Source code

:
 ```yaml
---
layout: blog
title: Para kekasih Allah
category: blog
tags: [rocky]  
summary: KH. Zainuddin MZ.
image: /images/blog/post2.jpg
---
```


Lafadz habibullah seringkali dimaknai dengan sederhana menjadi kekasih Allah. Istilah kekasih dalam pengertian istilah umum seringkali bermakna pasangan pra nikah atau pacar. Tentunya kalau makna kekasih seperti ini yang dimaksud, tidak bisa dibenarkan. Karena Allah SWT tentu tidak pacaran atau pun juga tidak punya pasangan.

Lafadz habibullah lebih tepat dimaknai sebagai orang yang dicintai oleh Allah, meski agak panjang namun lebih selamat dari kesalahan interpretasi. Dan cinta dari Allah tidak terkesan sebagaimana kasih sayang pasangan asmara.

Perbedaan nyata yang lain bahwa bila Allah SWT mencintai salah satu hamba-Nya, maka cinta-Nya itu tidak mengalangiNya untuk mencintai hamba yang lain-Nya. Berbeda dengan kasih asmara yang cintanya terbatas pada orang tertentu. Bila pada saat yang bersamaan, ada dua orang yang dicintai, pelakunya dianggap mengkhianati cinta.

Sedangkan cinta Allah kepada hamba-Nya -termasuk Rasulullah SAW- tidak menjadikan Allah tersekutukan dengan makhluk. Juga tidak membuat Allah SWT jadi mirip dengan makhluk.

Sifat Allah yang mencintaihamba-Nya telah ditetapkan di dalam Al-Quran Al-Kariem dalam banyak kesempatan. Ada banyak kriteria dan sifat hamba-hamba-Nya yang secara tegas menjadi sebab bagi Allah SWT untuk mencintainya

·····

What you should do> Filter the entries above down to the lines containing the word "blog".

Result of the exercise>
layout: blog
category: blog
image: /images/blog/post2.jpg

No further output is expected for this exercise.